MPI.jl icon indicating copy to clipboard operation
MPI.jl copied to clipboard

MPIPreferences fails with vendor="cray"

Open omlins opened this issue 1 year ago • 2 comments

Error message:

julia> using MPIPreferences; MPIPreferences.use_system_binary(mpiexec="srun", vendor="cray")
Error:
Compiling x86_64 targets is not supported on aarch64 hosts.

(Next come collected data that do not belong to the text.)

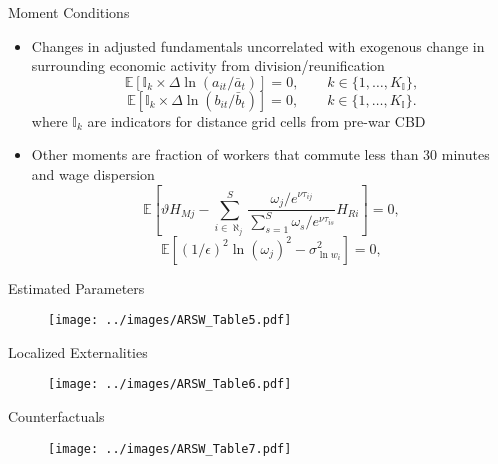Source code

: \documentclass[10pt,notes=hide]{beamer}
\begin{document}
\begin{frame}{Moment Conditions}
\begin{itemize}
\item Changes in adjusted fundamentals uncorrelated with exogenous change in surrounding economic activity from division/reunification
\begin{equation*}
\mathbb{E} \left[ \mathbb{I}_{k} \times \Delta \ln \left( a_{it} / \bar{a}_{t} \right) \right] = 0, \qquad k \in \{1, \dots, K_{\mathbb{I}}\},
\end{equation*}
\begin{equation*}
\mathbb{E} \left[ \mathbb{I}_{k} \times \Delta \ln \left( b_{it} / \bar{b}_{t} \right) \right] = 0, \qquad k \in \{1, \dots, K_{\mathbb{I}}\}.
\end{equation*}
where $ \mathbb{I}_{k}$ are indicators for distance grid cells from pre-war CBD
\item Other moments are fraction of workers that commute less than 30 minutes and wage dispersion
\begin{equation*}
\mathbb{E} \left[ \vartheta H_{Mj} - \sum_{i \in \aleph_{j}}^{S} \frac{ \omega_{j} / e^{\nu \tau_{ij}} }
{\sum_{s=1}^{S} \omega_{s} / e^{\nu \tau_{is}} } H_{Ri} \right] = 0,
\end{equation*}
\begin{equation*}
\mathbb{E} \left[ \left( 1/\epsilon \right)^{2} \ln \left( \omega_{j} \right)^{2} - \sigma_{\ln w_{i}}^{2} \right] = 0,
\end{equation*}
\end{itemize}
\end{frame}
\begin{frame}{Estimated Parameters}
\begin{figure}
\centering
  \texttt{[image: ../images/ARSW\_Table5.pdf]}
\end{figure}
\end{frame}
\begin{frame}{Localized Externalities} \vspace{-0.25in}
\begin{figure}
\centering
  \texttt{[image: ../images/ARSW\_Table6.pdf]}
\end{figure}
\end{frame}
\begin{frame}{Counterfactuals}
\begin{figure}
\centering
  \texttt{[image: ../images/ARSW\_Table7.pdf]}
\end{figure}
\end{frame}
\end{document}

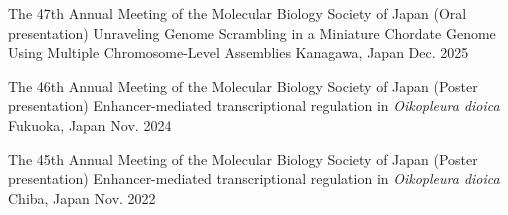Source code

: \begin{cventries}

  \cventrypub
    {The 47th Annual Meeting of the Molecular Biology Society of Japan (Oral presentation)} %
    {Unraveling Genome Scrambling in a Miniature Chordate Genome Using Multiple Chromosome-Level Assemblies} %
    {Kanagawa, Japan} %
    {Dec. 2025} %

  \cventrypub
    {The 46th Annual Meeting of the Molecular Biology Society of Japan (Poster presentation)} %
    {Enhancer-mediated transcriptional regulation in \textit{Oikopleura dioica}} %
    {Fukuoka, Japan} %
    {Nov. 2024} %

  \cventrypub
    {The 45th Annual Meeting of the Molecular Biology Society of Japan (Poster presentation)} %
    {Enhancer-mediated transcriptional regulation in \textit{Oikopleura dioica}} %
    {Chiba, Japan} %
    {Nov. 2022} %


\end{cventries}

\renewcommand{\baselinestretch}{0.9}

ERROR: failed process: Process(`cc --cray-print-opts=all`, ProcessExited(255)) [255]

Stacktrace:
 [1] pipeline_error
   @ ./process.jl:565 [inlined]
 [2] read(cmd::Cmd)
   @ Base ./process.jl:449
 [3] read
   @ ./process.jl:458 [inlined]
 [4] readchomp
   @ ./io.jl:974 [inlined]
 [5] analyze_cray_cc()
   @ MPIPreferences.CrayParser /capstor/scratch/cscs/omlins/julia_local/julia_depot/packages/MPIPreferences/PLH7x/src/parse_cray_cc.jl:67
 [6] use_system_binary(; library_names::Vector{…}, extra_paths::Vector{…}, mpiexec::String, abi::Nothing, vendor::String, export_prefs::Bool, force::Bool)
   @ MPIPreferences /capstor/scratch/cscs/omlins/julia_local/julia_depot/packages/MPIPreferences/PLH7x/src/MPIPreferences.jl:180
 [7] top-level scope
   @ REPL[1]:1
Some type information was truncated. Use `show(err)` to see complete types.


Loaded modules:

[todi][omlins@nid007359 codes]$ module list

Currently Loaded Modules:
  1) craype-x86-rome                        8) cudatoolkit/23.9_12.2
  2) libfabric/1.15.2.0                     9) gcc-native/12.3
  3) craype-network-ofi                    10) craype/2.7.30
  4) xpmem/2.8.2-1.0_3.7__g84a27a5.shasta  11) cray-mpich/8.1.28
  5) perftools-base/23.12.0                12) cray-libsci/23.12.5
  6) cpe/23.12                             13) PrgEnv-gnu/8.5.0
  7) cray/23.12

 

omlins avatar Jul 31 '24 16:07 omlins

progress report from Slack: adding -target-accel=nvidia90 -target-cpu=aarch64 makes the cray compiler wrapper behave -- now just thinking about how to best set this. It's a bit of a chicken + egg thing: need to know the accel type to get the compiler wrapper to tell you what the accelerator's gtl library is called

urgh....

CRRRRRRAAAAAAAAAAYYYYYY!!!!

JBlaschke avatar Jul 31 '24 18:07 JBlaschke

Ok maybe not all Cray's fault -- the problem is that the compiler wrappers are looking for theCRAY_ACCEL_TARGET and CRAY_CPU_TARGET env vars -- which are normally set. Just not on Alps at the moment. So I forgot about these. Most sites provide a module (craype-accel-nvidia and craype-accel-nvidia80 on Perlmutter) -- and often load it by default.

Leaving this issue open to remind me to write some env checks for those vars, and if they are not set, present the user with a sensible error message.

JBlaschke avatar Jul 31 '24 21:07 JBlaschke